I am using LAMMPS 23Jun2022 and COLVARS from 2022-05-09.
I have a simple colvars file used in my simulation. It does ABF biasing of a distance between CoM of 2 groups of atoms. I don’t think its details are important but I can post it if you think its contents might somehow be important.
The lammps input file is:
...
fix abf all colvars abf_BDT.colvars tstat fix_langevin seed 226 output abf
dump dumpProd all xyz 2000000 prod.xyz
thermo 2000000
thermo_modify flush yes
restart 1000000 prod_1.restart prod_2.restart
run 2000000000
run 2000000000
Then the prod.log
looks like:
...
colvars: Saving collective variables state to "prod_1.restart.colvars.state".
2144000000 1.0696377 1.6489294 0.7622016
colvars: Synchronizing (emptying the buffer of) trajectory file "abf.colvars.traj".
colvars: Saving collective variables state to "prod_1.restart.colvars.state".
colvars: Synchronizing (emptying the buffer of) trajectory file "abf.colvars.traj".
colvars: Saving collective variables state to "prod_1.restart.colvars.state".
2146000000 1.0241619 1.6144459 1.8996601
colvars: Synchronizing (emptying the buffer of) trajectory file "abf.colvars.traj".
colvars: Saving collective variables state to "prod_1.restart.colvars.state".
2148000000 0.94262713 1.2080264 0.7647839
2150000000 1.0375809 1.3780924 0.82843873
2152000000 0.96214974 1.6101656 1.4263244
2154000000 1.0146399 1.3333802 1.1378838
2156000000 1.0618743 1.6131358 0.9176836
2158000000 1.0499825 1.3201005 0.86687496
2160000000 1.0026682 1.573913 1.094465
...
and
$ tail abf.colvars.traj
2147474000 4.05303602826298e+00
2147475000 5.64231016584322e+00
2147476000 1.18513042521774e+01
2147477000 1.68327539999665e+01
2147478000 1.69308585151818e+01
2147479000 1.50852408863132e+01
2147480000 1.59986091171063e+01
2147481000 1.42899089811339e+01
2147482000 6.74848594216875e+00
2147483000 2.68667889444293e+00
so looks like colvars just “died” quietly.
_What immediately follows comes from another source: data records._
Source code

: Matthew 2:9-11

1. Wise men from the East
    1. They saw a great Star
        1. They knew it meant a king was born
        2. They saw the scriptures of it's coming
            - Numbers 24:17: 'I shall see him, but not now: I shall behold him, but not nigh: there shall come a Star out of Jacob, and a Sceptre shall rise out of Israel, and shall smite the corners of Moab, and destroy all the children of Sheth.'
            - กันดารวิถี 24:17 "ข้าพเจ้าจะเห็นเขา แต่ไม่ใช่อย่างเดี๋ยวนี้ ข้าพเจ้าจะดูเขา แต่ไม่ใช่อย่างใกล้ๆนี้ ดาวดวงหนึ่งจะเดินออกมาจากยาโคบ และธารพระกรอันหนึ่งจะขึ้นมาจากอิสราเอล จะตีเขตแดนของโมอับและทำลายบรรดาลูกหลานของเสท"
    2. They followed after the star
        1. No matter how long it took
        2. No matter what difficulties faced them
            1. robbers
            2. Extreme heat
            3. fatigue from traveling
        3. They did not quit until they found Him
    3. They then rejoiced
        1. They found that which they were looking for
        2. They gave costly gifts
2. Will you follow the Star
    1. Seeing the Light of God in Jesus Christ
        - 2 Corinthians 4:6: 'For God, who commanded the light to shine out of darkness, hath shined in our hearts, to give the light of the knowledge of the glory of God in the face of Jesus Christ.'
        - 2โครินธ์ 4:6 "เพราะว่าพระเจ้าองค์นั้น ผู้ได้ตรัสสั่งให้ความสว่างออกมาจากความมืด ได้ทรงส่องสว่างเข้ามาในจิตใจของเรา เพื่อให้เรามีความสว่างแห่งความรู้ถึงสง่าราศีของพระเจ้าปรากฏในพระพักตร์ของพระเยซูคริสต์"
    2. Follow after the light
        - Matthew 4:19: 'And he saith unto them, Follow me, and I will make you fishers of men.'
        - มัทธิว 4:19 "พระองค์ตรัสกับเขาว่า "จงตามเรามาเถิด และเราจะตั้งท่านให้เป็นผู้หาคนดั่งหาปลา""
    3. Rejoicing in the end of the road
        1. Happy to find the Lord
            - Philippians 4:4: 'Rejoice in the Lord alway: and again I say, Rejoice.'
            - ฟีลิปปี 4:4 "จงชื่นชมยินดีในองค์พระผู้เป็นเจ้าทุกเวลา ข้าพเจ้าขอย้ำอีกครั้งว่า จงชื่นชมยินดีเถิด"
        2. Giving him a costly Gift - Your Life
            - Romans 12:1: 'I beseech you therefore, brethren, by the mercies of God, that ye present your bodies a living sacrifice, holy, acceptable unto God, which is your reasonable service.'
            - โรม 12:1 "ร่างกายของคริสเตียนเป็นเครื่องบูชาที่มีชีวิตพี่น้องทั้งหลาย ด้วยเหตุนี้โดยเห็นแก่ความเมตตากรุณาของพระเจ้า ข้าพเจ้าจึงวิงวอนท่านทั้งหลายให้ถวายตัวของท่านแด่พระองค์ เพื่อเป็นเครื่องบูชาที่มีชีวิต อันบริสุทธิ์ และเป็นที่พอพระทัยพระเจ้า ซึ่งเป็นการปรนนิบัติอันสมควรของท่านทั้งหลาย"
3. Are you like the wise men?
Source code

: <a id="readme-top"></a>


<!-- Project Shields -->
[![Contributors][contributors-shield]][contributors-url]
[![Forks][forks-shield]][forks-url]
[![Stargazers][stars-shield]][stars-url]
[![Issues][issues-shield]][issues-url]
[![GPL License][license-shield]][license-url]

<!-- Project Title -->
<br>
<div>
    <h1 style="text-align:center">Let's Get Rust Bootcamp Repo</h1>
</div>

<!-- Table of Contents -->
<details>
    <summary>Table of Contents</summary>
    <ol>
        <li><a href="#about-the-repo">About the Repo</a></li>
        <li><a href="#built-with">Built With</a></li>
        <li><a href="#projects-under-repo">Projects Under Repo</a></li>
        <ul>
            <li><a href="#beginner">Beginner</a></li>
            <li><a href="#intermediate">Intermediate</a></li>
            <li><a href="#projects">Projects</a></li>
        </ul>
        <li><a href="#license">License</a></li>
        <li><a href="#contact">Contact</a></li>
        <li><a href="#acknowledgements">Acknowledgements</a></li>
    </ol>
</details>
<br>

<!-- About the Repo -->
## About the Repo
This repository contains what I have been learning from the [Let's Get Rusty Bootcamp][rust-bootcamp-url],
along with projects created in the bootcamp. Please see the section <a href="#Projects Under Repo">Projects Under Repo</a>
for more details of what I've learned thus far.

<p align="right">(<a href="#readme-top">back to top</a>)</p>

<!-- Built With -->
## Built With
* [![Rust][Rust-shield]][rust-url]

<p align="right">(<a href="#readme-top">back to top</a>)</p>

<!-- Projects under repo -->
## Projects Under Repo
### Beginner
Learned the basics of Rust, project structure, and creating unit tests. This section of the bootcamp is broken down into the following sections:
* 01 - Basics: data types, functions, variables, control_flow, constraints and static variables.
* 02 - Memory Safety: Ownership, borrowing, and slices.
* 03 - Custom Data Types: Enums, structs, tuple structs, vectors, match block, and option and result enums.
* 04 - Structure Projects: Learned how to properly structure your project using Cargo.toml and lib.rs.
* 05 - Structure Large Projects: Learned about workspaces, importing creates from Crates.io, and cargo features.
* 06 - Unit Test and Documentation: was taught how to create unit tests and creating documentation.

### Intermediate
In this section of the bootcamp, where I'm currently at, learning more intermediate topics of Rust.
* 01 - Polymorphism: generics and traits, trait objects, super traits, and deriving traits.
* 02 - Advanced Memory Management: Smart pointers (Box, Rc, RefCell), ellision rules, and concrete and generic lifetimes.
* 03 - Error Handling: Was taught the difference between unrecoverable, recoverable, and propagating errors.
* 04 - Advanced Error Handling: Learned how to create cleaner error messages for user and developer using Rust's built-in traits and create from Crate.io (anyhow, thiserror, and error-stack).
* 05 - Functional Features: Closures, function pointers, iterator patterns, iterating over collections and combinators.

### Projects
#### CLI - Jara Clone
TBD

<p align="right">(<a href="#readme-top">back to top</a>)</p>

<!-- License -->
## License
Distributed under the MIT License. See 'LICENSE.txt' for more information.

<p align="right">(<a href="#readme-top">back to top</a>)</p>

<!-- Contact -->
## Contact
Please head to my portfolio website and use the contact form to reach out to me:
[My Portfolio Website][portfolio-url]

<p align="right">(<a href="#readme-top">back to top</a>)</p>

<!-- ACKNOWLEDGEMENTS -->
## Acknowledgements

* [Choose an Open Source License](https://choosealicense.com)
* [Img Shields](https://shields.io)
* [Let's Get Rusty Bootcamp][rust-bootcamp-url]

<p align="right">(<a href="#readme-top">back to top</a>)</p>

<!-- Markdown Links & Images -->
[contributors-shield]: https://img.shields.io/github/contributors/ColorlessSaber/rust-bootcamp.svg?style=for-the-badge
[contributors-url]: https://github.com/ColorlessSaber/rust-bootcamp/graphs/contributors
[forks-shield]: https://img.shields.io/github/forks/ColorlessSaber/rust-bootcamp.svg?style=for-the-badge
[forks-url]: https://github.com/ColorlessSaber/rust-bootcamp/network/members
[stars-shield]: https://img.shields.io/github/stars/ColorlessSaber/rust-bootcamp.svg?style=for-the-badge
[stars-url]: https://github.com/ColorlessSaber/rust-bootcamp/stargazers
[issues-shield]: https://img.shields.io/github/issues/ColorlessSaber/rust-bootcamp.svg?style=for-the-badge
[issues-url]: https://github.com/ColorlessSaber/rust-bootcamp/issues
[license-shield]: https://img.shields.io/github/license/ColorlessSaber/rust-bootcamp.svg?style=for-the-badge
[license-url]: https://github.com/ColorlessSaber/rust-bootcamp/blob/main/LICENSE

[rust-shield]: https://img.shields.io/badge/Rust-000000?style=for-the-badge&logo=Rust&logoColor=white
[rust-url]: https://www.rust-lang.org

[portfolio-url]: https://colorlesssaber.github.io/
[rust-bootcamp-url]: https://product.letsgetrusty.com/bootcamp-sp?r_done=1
But I don’t know how lammps works internally and it’s hard for me to imagine a part of a running program would die unless it’s a separate thread.
My colvars dumpstep is 1000 and log2(2147483000) < 31
but log2(2147484000) > 31
, so it (most likely) happened exactly after 2^31.
After finding this, I originally thought colvars just used a regular int
for for the step, which would be unusual, but ok fine, fixable. However, they have a special type declared colvarmodule.h:99: typedef long long step_number;
and they seem to use it in all the right places. So I am not sure what the issue might be. Perhaps they have something non-obvious as a simple int
and it gets assigned the timestep, which then breaks the whole module. But I am not sure how I would look for it without compiling everything in debug mode, running for 2bln steps (or setting the timestep to something like 2^31 - 10 might be enough), and looking at what happens after it crosses 2^31.
So I am now looking for a way to run with colvars for more than 2^31 steps. I could try to put the timestep back to 0 after run 2000000000
, but this would make log-files harder to parse so I’d prefer to avoid it if possible.